● **Exercise requirements**: Below is a listing to repeat exactly, with its pictures left out.

● **Data records**:
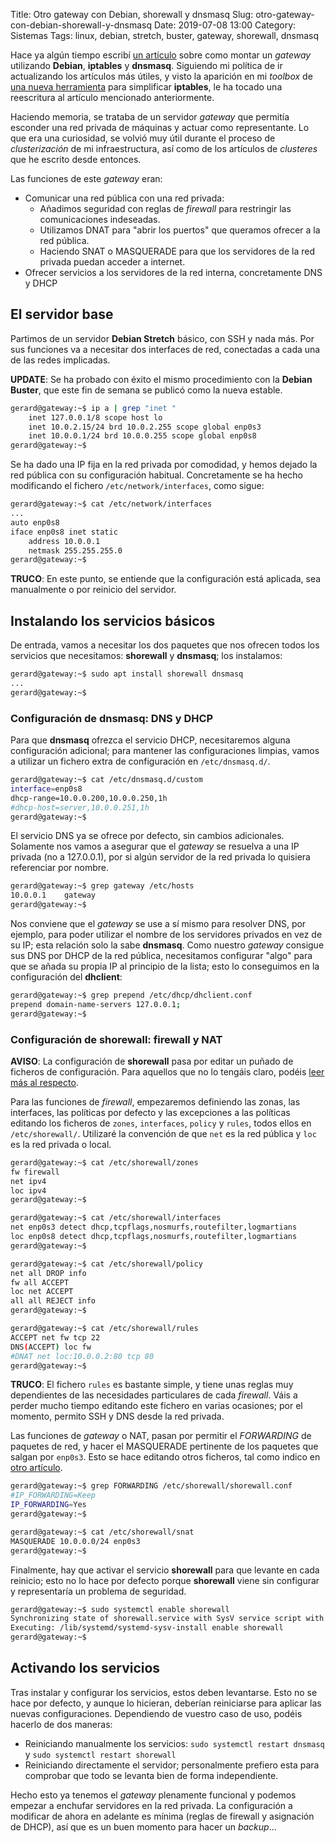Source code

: Title: Otro gateway con Debian, shorewall y dnsmasq
Slug: otro-gateway-con-debian-shorewall-y-dnsmasq
Date: 2019-07-08 13:00
Category: Sistemas
Tags: linux, debian, stretch, buster, gateway, shorewall, dnsmasq



Hace ya algún tiempo escribí [un artículo]({filename}/articles/un-gateway-con-debian-iptables-y-dnsmasq.md) sobre como montar un *gateway* utilizando **Debian**, **iptables** y **dnsmasq**. Siguiendo mi política de ir actualizando los artículos más útiles, y visto la aparición en mi *toolbox* de [una nueva herramienta](/tag/shorewall.html) para simplificar **iptables**, le ha tocado una reescritura al artículo mencionado anteriormente.

Haciendo memoria, se trataba de un servidor *gateway* que permitía esconder una red privada de máquinas y actuar como representante. Lo que era una curiosidad, se volvió muy útil durante el proceso de *clusterización* de mi infraestructura, así como de los artículos de *clusteres* que he escrito desde entonces.

Las funciones de este *gateway* eran:

* Comunicar una red pública con una red privada:
    * Añadimos seguridad con reglas de *firewall* para restringir las comunicaciones indeseadas.
    * Utilizamos DNAT para "abrir los puertos" que queramos ofrecer a la red pública.
    * Haciendo SNAT o MASQUERADE para que los servidores de la red privada puedan acceder a internet.
* Ofrecer servicios a los servidores de la red interna, concretamente DNS y DHCP

## El servidor base

Partimos de un servidor **Debian Stretch** básico, con SSH y nada más. Por sus funciones va a necesitar dos interfaces de red, conectadas a cada una de las redes implicadas.

**UPDATE**: Se ha probado con éxito el mismo procedimiento con la **Debian Buster**, que este fin de semana se publicó como la nueva estable.

```bash
gerard@gateway:~$ ip a | grep "inet "
    inet 127.0.0.1/8 scope host lo
    inet 10.0.2.15/24 brd 10.0.2.255 scope global enp0s3
    inet 10.0.0.1/24 brd 10.0.0.255 scope global enp0s8
gerard@gateway:~$ 
```

Se ha dado una IP fija en la red privada por comodidad, y hemos dejado la red pública con su configuración habitual. Concretamente se ha hecho modificando el fichero `/etc/network/interfaces`, como sigue:

```bash
gerard@gateway:~$ cat /etc/network/interfaces
...
auto enp0s8
iface enp0s8 inet static
	address 10.0.0.1
	netmask 255.255.255.0
gerard@gateway:~$ 
```

**TRUCO**: En este punto, se entiende que la configuración está aplicada, sea manualmente o por reinicio del servidor.

## Instalando los servicios básicos

De entrada, vamos a necesitar los dos paquetes que nos ofrecen todos los servicios que necesitamos: **shorewall** y **dnsmasq**; los instalamos:

```bash
gerard@gateway:~$ sudo apt install shorewall dnsmasq
...
gerard@gateway:~$ 
```

### Configuración de dnsmasq: DNS y DHCP

Para que **dnsmasq** ofrezca el servicio DHCP, necesitaremos alguna configuración adicional; para mantener las configuraciones limpias, vamos a utilizar un fichero extra de configuración en `/etc/dnsmasq.d/`.

```bash
gerard@gateway:~$ cat /etc/dnsmasq.d/custom 
interface=enp0s8
dhcp-range=10.0.0.200,10.0.0.250,1h
#dhcp-host=server,10.0.0.251,1h
gerard@gateway:~$ 
```

El servicio DNS ya se ofrece por defecto, sin cambios adicionales. Solamente nos vamos a asegurar que el *gateway* se resuelva a una IP privada (no a 127.0.0.1), por si algún servidor de la red privada lo quisiera referenciar por nombre.

```bash
gerard@gateway:~$ grep gateway /etc/hosts
10.0.0.1	gateway
gerard@gateway:~$ 
```

Nos conviene que el *gateway* se use a sí mismo para resolver DNS, por ejemplo, para poder utilizar el nombre de los servidores privados en vez de su IP; esta relación solo la sabe **dnsmasq**. Como nuestro *gateway* consigue sus DNS por DHCP de la red pública, necesitamos configurar "algo" para que se añada su propia IP al principio de la lista; esto lo conseguimos en la configuración del **dhclient**:

```bash
gerard@gateway:~$ grep prepend /etc/dhcp/dhclient.conf
prepend domain-name-servers 127.0.0.1;
gerard@gateway:~$ 
```

### Configuración de shorewall: firewall y NAT

**AVISO**: La configuración de **shorewall** pasa por editar un puñado de ficheros de configuración. Para aquellos que no lo tengáis claro, podéis [leer más al respecto]({filename}/articles/protegiendo-servidores-con-iptables-usando-shorewall.md).

Para las funciones de *firewall*, empezaremos definiendo las zonas, las interfaces, las políticas por defecto y las excepciones a las políticas editando los ficheros de `zones`, `interfaces`, `policy` y `rules`, todos ellos en `/etc/shorewall/`. Utilizaré la convención de que `net` es la red pública y `loc` es la red privada o local.

```bash
gerard@gateway:~$ cat /etc/shorewall/zones
fw firewall
net ipv4
loc ipv4
gerard@gateway:~$ 
```

```bash
gerard@gateway:~$ cat /etc/shorewall/interfaces 
net enp0s3 detect dhcp,tcpflags,nosmurfs,routefilter,logmartians
loc enp0s8 detect dhcp,tcpflags,nosmurfs,routefilter,logmartians
gerard@gateway:~$ 
```

```bash
gerard@gateway:~$ cat /etc/shorewall/policy 
net all DROP info
fw all ACCEPT
loc net ACCEPT
all all REJECT info
gerard@gateway:~$ 
```

```bash
gerard@gateway:~$ cat /etc/shorewall/rules 
ACCEPT net fw tcp 22
DNS(ACCEPT) loc fw
#DNAT net loc:10.0.0.2:80 tcp 80
gerard@gateway:~$ 
```

**TRUCO**: El fichero `rules` es bastante simple, y tiene unas reglas muy dependientes de las necesidades particulares de cada *firewall*. Váis a perder mucho tiempo editando este fichero en varias ocasiones; por el momento, permito SSH y DNS desde la red privada.

Las funciones de *gateway* o NAT, pasan por permitir el *FORWARDING* de paquetes de red, y hacer el MASQUERADE pertinente de los paquetes que salgan por `enp0s3`. Esto se hace editando otros ficheros, tal como indico en [otro artículo]({filename}/articles/construyendo-firewalls-complejos-de-varias-patas-con-shorewall.md).

```bash
gerard@gateway:~$ grep FORWARDING /etc/shorewall/shorewall.conf
#IP_FORWARDING=Keep
IP_FORWARDING=Yes
gerard@gateway:~$ 
```

```bash
gerard@gateway:~$ cat /etc/shorewall/snat 
MASQUERADE 10.0.0.0/24 enp0s3
gerard@gateway:~$ 
```

Finalmente, hay que activar el servicio **shorewall** para que levante en cada reinicio; esto no lo hace por defecto porque **shorewall** viene sin configurar y representaría un problema de seguridad.

```bash
gerard@gateway:~$ sudo systemctl enable shorewall
Synchronizing state of shorewall.service with SysV service script with /lib/systemd/systemd-sysv-install.
Executing: /lib/systemd/systemd-sysv-install enable shorewall
gerard@gateway:~$ 
```

## Activando los servicios

Tras instalar y configurar los servicios, estos deben levantarse. Esto no se hace por defecto, y aunque lo hicieran, deberían reiniciarse para aplicar las nuevas configuraciones. Dependiendo de vuestro caso de uso, podéis hacerlo de dos maneras:

* Reiniciando manualmente los servicios: `sudo systemctl restart dnsmasq` y `sudo systemctl restart shorewall`
* Reiniciando directamente el servidor; personalmente prefiero esta para comprobar que todo se levanta bien de forma independiente.

Hecho esto ya tenemos el *gateway* plenamente funcional y podemos empezar a enchufar servidores en la red privada. La configuración a modificar de ahora en adelante es mínima (reglas de firewall y asignación de DHCP), así que es un buen momento para hacer un *backup*...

● **Answer space**:
Source code

: Title: Otro gateway con Debian, shorewall y dnsmasq
Slug: otro-gateway-con-debian-shorewall-y-dnsmasq
Date: 2019-07-08 13:00
Category: Sistemas
Tags: linux, debian, stretch, buster, gateway, shorewall, dnsmasq



Hace ya algún tiempo escribí [un artículo]({filename}/articles/un-gateway-con-debian-iptables-y-dnsmasq.md) sobre como montar un *gateway* utilizando **Debian**, **iptables** y **dnsmasq**. Siguiendo mi política de ir actualizando los artículos más útiles, y visto la aparición en mi *toolbox* de [una nueva herramienta](/tag/shorewall.html) para simplificar **iptables**, le ha tocado una reescritura al artículo mencionado anteriormente.

Haciendo memoria, se trataba de un servidor *gateway* que permitía esconder una red privada de máquinas y actuar como representante. Lo que era una curiosidad, se volvió muy útil durante el proceso de *clusterización* de mi infraestructura, así como de los artículos de *clusteres* que he escrito desde entonces.

Las funciones de este *gateway* eran:

* Comunicar una red pública con una red privada:
    * Añadimos seguridad con reglas de *firewall* para restringir las comunicaciones indeseadas.
    * Utilizamos DNAT para "abrir los puertos" que queramos ofrecer a la red pública.
    * Haciendo SNAT o MASQUERADE para que los servidores de la red privada puedan acceder a internet.
* Ofrecer servicios a los servidores de la red interna, concretamente DNS y DHCP

## El servidor base

Partimos de un servidor **Debian Stretch** básico, con SSH y nada más. Por sus funciones va a necesitar dos interfaces de red, conectadas a cada una de las redes implicadas.

**UPDATE**: Se ha probado con éxito el mismo procedimiento con la **Debian Buster**, que este fin de semana se publicó como la nueva estable.

```bash
gerard@gateway:~$ ip a | grep "inet "
    inet 127.0.0.1/8 scope host lo
    inet 10.0.2.15/24 brd 10.0.2.255 scope global enp0s3
    inet 10.0.0.1/24 brd 10.0.0.255 scope global enp0s8
gerard@gateway:~$ 
```

Se ha dado una IP fija en la red privada por comodidad, y hemos dejado la red pública con su configuración habitual. Concretamente se ha hecho modificando el fichero `/etc/network/interfaces`, como sigue:

```bash
gerard@gateway:~$ cat /etc/network/interfaces
...
auto enp0s8
iface enp0s8 inet static
	address 10.0.0.1
	netmask 255.255.255.0
gerard@gateway:~$ 
```

**TRUCO**: En este punto, se entiende que la configuración está aplicada, sea manualmente o por reinicio del servidor.

## Instalando los servicios básicos

De entrada, vamos a necesitar los dos paquetes que nos ofrecen todos los servicios que necesitamos: **shorewall** y **dnsmasq**; los instalamos:

```bash
gerard@gateway:~$ sudo apt install shorewall dnsmasq
...
gerard@gateway:~$ 
```

### Configuración de dnsmasq: DNS y DHCP

Para que **dnsmasq** ofrezca el servicio DHCP, necesitaremos alguna configuración adicional; para mantener las configuraciones limpias, vamos a utilizar un fichero extra de configuración en `/etc/dnsmasq.d/`.

```bash
gerard@gateway:~$ cat /etc/dnsmasq.d/custom 
interface=enp0s8
dhcp-range=10.0.0.200,10.0.0.250,1h
#dhcp-host=server,10.0.0.251,1h
gerard@gateway:~$ 
```

El servicio DNS ya se ofrece por defecto, sin cambios adicionales. Solamente nos vamos a asegurar que el *gateway* se resuelva a una IP privada (no a 127.0.0.1), por si algún servidor de la red privada lo quisiera referenciar por nombre.

```bash
gerard@gateway:~$ grep gateway /etc/hosts
10.0.0.1	gateway
gerard@gateway:~$ 
```

Nos conviene que el *gateway* se use a sí mismo para resolver DNS, por ejemplo, para poder utilizar el nombre de los servidores privados en vez de su IP; esta relación solo la sabe **dnsmasq**. Como nuestro *gateway* consigue sus DNS por DHCP de la red pública, necesitamos configurar "algo" para que se añada su propia IP al principio de la lista; esto lo conseguimos en la configuración del **dhclient**:

```bash
gerard@gateway:~$ grep prepend /etc/dhcp/dhclient.conf
prepend domain-name-servers 127.0.0.1;
gerard@gateway:~$ 
```

### Configuración de shorewall: firewall y NAT

**AVISO**: La configuración de **shorewall** pasa por editar un puñado de ficheros de configuración. Para aquellos que no lo tengáis claro, podéis [leer más al respecto]({filename}/articles/protegiendo-servidores-con-iptables-usando-shorewall.md).

Para las funciones de *firewall*, empezaremos definiendo las zonas, las interfaces, las políticas por defecto y las excepciones a las políticas editando los ficheros de `zones`, `interfaces`, `policy` y `rules`, todos ellos en `/etc/shorewall/`. Utilizaré la convención de que `net` es la red pública y `loc` es la red privada o local.

```bash
gerard@gateway:~$ cat /etc/shorewall/zones
fw firewall
net ipv4
loc ipv4
gerard@gateway:~$ 
```

```bash
gerard@gateway:~$ cat /etc/shorewall/interfaces 
net enp0s3 detect dhcp,tcpflags,nosmurfs,routefilter,logmartians
loc enp0s8 detect dhcp,tcpflags,nosmurfs,routefilter,logmartians
gerard@gateway:~$ 
```

```bash
gerard@gateway:~$ cat /etc/shorewall/policy 
net all DROP info
fw all ACCEPT
loc net ACCEPT
all all REJECT info
gerard@gateway:~$ 
```

```bash
gerard@gateway:~$ cat /etc/shorewall/rules 
ACCEPT net fw tcp 22
DNS(ACCEPT) loc fw
#DNAT net loc:10.0.0.2:80 tcp 80
gerard@gateway:~$ 
```

**TRUCO**: El fichero `rules` es bastante simple, y tiene unas reglas muy dependientes de las necesidades particulares de cada *firewall*. Váis a perder mucho tiempo editando este fichero en varias ocasiones; por el momento, permito SSH y DNS desde la red privada.

Las funciones de *gateway* o NAT, pasan por permitir el *FORWARDING* de paquetes de red, y hacer el MASQUERADE pertinente de los paquetes que salgan por `enp0s3`. Esto se hace editando otros ficheros, tal como indico en [otro artículo]({filename}/articles/construyendo-firewalls-complejos-de-varias-patas-con-shorewall.md).

```bash
gerard@gateway:~$ grep FORWARDING /etc/shorewall/shorewall.conf
#IP_FORWARDING=Keep
IP_FORWARDING=Yes
gerard@gateway:~$ 
```

```bash
gerard@gateway:~$ cat /etc/shorewall/snat 
MASQUERADE 10.0.0.0/24 enp0s3
gerard@gateway:~$ 
```

Finalmente, hay que activar el servicio **shorewall** para que levante en cada reinicio; esto no lo hace por defecto porque **shorewall** viene sin configurar y representaría un problema de seguridad.

```bash
gerard@gateway:~$ sudo systemctl enable shorewall
Synchronizing state of shorewall.service with SysV service script with /lib/systemd/systemd-sysv-install.
Executing: /lib/systemd/systemd-sysv-install enable shorewall
gerard@gateway:~$ 
```

## Activando los servicios

Tras instalar y configurar los servicios, estos deben levantarse. Esto no se hace por defecto, y aunque lo hicieran, deberían reiniciarse para aplicar las nuevas configuraciones. Dependiendo de vuestro caso de uso, podéis hacerlo de dos maneras:

* Reiniciando manualmente los servicios: `sudo systemctl restart dnsmasq` y `sudo systemctl restart shorewall`
* Reiniciando directamente el servidor; personalmente prefiero esta para comprobar que todo se levanta bien de forma independiente.

Hecho esto ya tenemos el *gateway* plenamente funcional y podemos empezar a enchufar servidores en la red privada. La configuración a modificar de ahora en adelante es mínima (reglas de firewall y asignación de DHCP), así que es un buen momento para hacer un *backup*...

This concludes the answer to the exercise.